Ok, I have to admit, I don’t understand this sentiment at all. I can really only think of a few times in my life I felt really screwed by a baseball team and neither of them were because the game was too expensive, it’s stuff like Hahn in 2015-2016 or the LaRussa hire. I have been going to ballgames all my life, it’s a form of entertainment, so I get to decide how much I want to spend on it. What does it cost for an upper deck ticket? I can get them for the third game of the season on Seatgeek right now for $15, plus either parking or a train. That’s getting screwed? When I was a broke college student I had to pick between that and seats at the RCA dome and I alternated each year. When I was a grad student I paid like $25 a ticket for the outfield at Dodgers stadium, got all you can eat hot dogs, and cheered for Jenks in person like 10 feet away as he was warming up. These days I often get better seats, and I have never once felt “I’m getting screwed by being here”.
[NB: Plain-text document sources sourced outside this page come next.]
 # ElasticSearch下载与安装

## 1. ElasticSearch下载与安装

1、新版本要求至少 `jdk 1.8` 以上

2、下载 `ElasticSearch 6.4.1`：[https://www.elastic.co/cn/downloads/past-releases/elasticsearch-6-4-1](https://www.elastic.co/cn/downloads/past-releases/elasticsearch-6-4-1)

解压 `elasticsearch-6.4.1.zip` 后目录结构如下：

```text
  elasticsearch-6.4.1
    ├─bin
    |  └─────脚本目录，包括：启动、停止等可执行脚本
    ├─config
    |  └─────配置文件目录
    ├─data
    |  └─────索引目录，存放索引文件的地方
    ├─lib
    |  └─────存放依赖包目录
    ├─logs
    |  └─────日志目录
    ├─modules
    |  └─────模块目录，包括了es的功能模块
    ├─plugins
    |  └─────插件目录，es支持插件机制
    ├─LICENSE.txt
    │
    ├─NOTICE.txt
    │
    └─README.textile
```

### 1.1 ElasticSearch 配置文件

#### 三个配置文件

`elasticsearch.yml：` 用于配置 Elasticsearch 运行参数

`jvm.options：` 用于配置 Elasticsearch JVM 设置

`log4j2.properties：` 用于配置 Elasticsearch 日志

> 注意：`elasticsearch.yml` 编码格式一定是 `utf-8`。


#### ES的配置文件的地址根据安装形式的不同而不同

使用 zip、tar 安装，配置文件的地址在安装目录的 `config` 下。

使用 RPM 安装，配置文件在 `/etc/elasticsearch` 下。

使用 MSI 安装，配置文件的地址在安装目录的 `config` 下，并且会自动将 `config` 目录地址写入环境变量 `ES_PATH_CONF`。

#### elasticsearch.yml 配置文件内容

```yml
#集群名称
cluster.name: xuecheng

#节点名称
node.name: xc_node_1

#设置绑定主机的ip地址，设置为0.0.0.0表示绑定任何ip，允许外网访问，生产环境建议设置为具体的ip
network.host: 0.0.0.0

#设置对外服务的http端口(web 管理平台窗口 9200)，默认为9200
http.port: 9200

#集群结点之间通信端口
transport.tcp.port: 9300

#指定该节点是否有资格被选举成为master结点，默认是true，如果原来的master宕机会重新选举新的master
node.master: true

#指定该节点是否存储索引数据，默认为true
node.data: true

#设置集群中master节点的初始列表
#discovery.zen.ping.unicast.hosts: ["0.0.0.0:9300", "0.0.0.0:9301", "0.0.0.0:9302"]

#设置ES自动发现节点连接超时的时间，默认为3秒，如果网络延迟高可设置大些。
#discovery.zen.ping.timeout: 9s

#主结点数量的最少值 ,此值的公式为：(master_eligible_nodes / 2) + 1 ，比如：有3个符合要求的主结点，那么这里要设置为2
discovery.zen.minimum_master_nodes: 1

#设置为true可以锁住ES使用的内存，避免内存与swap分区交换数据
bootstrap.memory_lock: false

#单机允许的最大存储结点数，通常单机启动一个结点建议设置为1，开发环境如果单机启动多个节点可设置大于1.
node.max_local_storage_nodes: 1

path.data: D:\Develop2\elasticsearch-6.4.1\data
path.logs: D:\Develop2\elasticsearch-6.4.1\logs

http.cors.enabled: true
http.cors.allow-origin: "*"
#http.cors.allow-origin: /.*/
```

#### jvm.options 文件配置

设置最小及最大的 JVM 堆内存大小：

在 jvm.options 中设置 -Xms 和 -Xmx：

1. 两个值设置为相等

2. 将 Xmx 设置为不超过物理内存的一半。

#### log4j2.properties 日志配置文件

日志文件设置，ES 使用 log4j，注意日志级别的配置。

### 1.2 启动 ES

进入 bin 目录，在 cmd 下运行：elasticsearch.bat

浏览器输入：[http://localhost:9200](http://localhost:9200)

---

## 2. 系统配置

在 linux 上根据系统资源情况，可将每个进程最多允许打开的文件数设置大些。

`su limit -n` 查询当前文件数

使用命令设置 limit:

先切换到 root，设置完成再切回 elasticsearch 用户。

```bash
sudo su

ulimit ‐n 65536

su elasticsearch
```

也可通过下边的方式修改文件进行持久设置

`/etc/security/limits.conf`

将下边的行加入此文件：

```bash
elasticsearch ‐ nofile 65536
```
Why? Because prices aren’t being set by either the honored owners or the greedy ball players, they’re being set by people like me. That is supply and demand. If I am going to pay $75 a ticket, it should seem worth it to me based on the experience, and typically it is. I was at the game where Farquhar recognized a sound coming out of the Astros dugout, Keuchel started against him. Only thing I regret about that game is getting in the Shake Shack line as it took forever. If they give a crappy experience or they triple those ticket prices - real simple, I go spend my money elsewhere. I could have an entertaining day at a casino or amusement park or sit at home drinking pumpkin beer and watching Star Trek if I don’t want to spend that money on baseball (narrator - and he did that last weekend).
Prices at the ballpark are set by that. If they’re too expensive, I go do something else, or I raid a McDonald’s before I get there so I don’t have to buy food. I wouldn’t really want to go to more than a handful of games a year, but if someone else does, they can decide if that’s how they want to spend their money and time. If I feel like I’m being screwed it’s not like there aren’t a thousand other ways to spend my money and time.
Players salaries, owners profits, revenue, they are set by what I will pay for the product they give me. Now if you want to talk about stagnant wages and how union policy, tax policy, health care policy, and unionization policy affect those things, it might be an interesting conversation and there are plenty of ways where I’d agree I feel like lots of people are getting screwed. A too expensive beer at a ballpark? Not one of them, I can just not buy it. Frankly, me making that decision hurts their business too, because if I hadn’t been able to go to ballgames as a kid I probably wouldn’t be a baseball fan now.